**EXERCISE INSTRUCTIONS:** A word-for-word restatement of the data is what is needed.

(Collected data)

######

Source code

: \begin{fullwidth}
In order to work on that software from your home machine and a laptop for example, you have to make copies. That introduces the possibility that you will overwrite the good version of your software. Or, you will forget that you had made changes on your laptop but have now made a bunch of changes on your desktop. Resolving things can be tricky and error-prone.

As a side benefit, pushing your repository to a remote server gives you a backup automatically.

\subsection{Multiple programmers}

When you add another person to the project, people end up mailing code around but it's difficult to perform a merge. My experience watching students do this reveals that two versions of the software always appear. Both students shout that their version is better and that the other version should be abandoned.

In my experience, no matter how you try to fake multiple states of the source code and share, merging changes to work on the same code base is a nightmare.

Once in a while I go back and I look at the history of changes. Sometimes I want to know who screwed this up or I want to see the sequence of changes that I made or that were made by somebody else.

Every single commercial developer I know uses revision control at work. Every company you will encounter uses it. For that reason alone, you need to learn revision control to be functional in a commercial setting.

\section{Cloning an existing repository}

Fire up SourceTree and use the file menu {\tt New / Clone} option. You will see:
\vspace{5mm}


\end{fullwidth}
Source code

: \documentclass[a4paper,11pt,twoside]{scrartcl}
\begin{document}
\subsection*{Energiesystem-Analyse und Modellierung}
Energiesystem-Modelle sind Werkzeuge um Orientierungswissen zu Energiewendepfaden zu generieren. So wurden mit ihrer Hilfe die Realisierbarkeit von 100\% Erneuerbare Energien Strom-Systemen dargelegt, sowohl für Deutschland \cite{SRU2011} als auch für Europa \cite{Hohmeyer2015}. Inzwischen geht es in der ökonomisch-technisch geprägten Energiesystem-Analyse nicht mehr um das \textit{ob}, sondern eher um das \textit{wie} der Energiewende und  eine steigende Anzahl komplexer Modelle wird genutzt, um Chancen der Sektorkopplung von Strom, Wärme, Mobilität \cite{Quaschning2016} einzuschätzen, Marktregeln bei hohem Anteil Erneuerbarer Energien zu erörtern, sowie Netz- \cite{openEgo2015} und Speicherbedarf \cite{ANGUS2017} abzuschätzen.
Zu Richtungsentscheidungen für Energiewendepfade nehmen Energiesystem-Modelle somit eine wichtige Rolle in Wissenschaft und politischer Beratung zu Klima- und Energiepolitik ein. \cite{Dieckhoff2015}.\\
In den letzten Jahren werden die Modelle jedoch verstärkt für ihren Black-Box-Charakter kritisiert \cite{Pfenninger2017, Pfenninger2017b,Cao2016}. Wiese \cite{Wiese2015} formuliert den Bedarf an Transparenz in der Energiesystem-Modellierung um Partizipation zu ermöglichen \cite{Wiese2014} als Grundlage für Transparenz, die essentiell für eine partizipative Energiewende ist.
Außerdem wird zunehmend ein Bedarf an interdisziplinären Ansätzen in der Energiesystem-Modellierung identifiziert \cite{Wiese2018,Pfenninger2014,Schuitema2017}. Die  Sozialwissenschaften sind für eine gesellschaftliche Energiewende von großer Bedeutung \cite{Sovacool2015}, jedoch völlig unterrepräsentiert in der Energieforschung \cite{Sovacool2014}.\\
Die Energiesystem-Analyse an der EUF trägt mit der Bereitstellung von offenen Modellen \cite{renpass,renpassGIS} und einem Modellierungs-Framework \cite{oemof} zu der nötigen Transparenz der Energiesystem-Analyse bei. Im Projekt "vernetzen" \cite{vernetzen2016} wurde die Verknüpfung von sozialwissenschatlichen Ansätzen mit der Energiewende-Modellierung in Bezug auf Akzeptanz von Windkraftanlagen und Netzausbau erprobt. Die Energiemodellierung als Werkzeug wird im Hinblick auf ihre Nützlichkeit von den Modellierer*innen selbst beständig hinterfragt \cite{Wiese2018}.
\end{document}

######

**WORKED SOLUTION:**
Source code

: \begin{fullwidth}
In order to work on that software from your home machine and a laptop for example, you have to make copies. That introduces the possibility that you will overwrite the good version of your software. Or, you will forget that you had made changes on your laptop but have now made a bunch of changes on your desktop. Resolving things can be tricky and error-prone.

As a side benefit, pushing your repository to a remote server gives you a backup automatically.

\subsection{Multiple programmers}

When you add another person to the project, people end up mailing code around but it's difficult to perform a merge. My experience watching students do this reveals that two versions of the software always appear. Both students shout that their version is better and that the other version should be abandoned.

In my experience, no matter how you try to fake multiple states of the source code and share, merging changes to work on the same code base is a nightmare.

Once in a while I go back and I look at the history of changes. Sometimes I want to know who screwed this up or I want to see the sequence of changes that I made or that were made by somebody else.

Every single commercial developer I know uses revision control at work. Every company you will encounter uses it. For that reason alone, you need to learn revision control to be functional in a commercial setting.

\section{Cloning an existing repository}

Fire up SourceTree and use the file menu {\tt New / Clone} option. You will see:
\vspace{5mm}


\end{fullwidth}
Source code

: \documentclass[a4paper,11pt,twoside]{scrartcl}
\begin{document}
\subsection*{Energiesystem-Analyse und Modellierung}
Energiesystem-Modelle sind Werkzeuge um Orientierungswissen zu Energiewendepfaden zu generieren. So wurden mit ihrer Hilfe die Realisierbarkeit von 100\% Erneuerbare Energien Strom-Systemen dargelegt, sowohl für Deutschland \cite{SRU2011} als auch für Europa \cite{Hohmeyer2015}. Inzwischen geht es in der ökonomisch-technisch geprägten Energiesystem-Analyse nicht mehr um das \textit{ob}, sondern eher um das \textit{wie} der Energiewende und  eine steigende Anzahl komplexer Modelle wird genutzt, um Chancen der Sektorkopplung von Strom, Wärme, Mobilität \cite{Quaschning2016} einzuschätzen, Marktregeln bei hohem Anteil Erneuerbarer Energien zu erörtern, sowie Netz- \cite{openEgo2015} und Speicherbedarf \cite{ANGUS2017} abzuschätzen.
Zu Richtungsentscheidungen für Energiewendepfade nehmen Energiesystem-Modelle somit eine wichtige Rolle in Wissenschaft und politischer Beratung zu Klima- und Energiepolitik ein. \cite{Dieckhoff2015}.\\
In den letzten Jahren werden die Modelle jedoch verstärkt für ihren Black-Box-Charakter kritisiert \cite{Pfenninger2017, Pfenninger2017b,Cao2016}. Wiese \cite{Wiese2015} formuliert den Bedarf an Transparenz in der Energiesystem-Modellierung um Partizipation zu ermöglichen \cite{Wiese2014} als Grundlage für Transparenz, die essentiell für eine partizipative Energiewende ist.
Außerdem wird zunehmend ein Bedarf an interdisziplinären Ansätzen in der Energiesystem-Modellierung identifiziert \cite{Wiese2018,Pfenninger2014,Schuitema2017}. Die  Sozialwissenschaften sind für eine gesellschaftliche Energiewende von großer Bedeutung \cite{Sovacool2015}, jedoch völlig unterrepräsentiert in der Energieforschung \cite{Sovacool2014}.\\
Die Energiesystem-Analyse an der EUF trägt mit der Bereitstellung von offenen Modellen \cite{renpass,renpassGIS} und einem Modellierungs-Framework \cite{oemof} zu der nötigen Transparenz der Energiesystem-Analyse bei. Im Projekt "vernetzen" \cite{vernetzen2016} wurde die Verknüpfung von sozialwissenschatlichen Ansätzen mit der Energiewende-Modellierung in Bezug auf Akzeptanz von Windkraftanlagen und Netzausbau erprobt. Die Energiemodellierung als Werkzeug wird im Hinblick auf ihre Nützlichkeit von den Modellierer*innen selbst beständig hinterfragt \cite{Wiese2018}.
\end{document}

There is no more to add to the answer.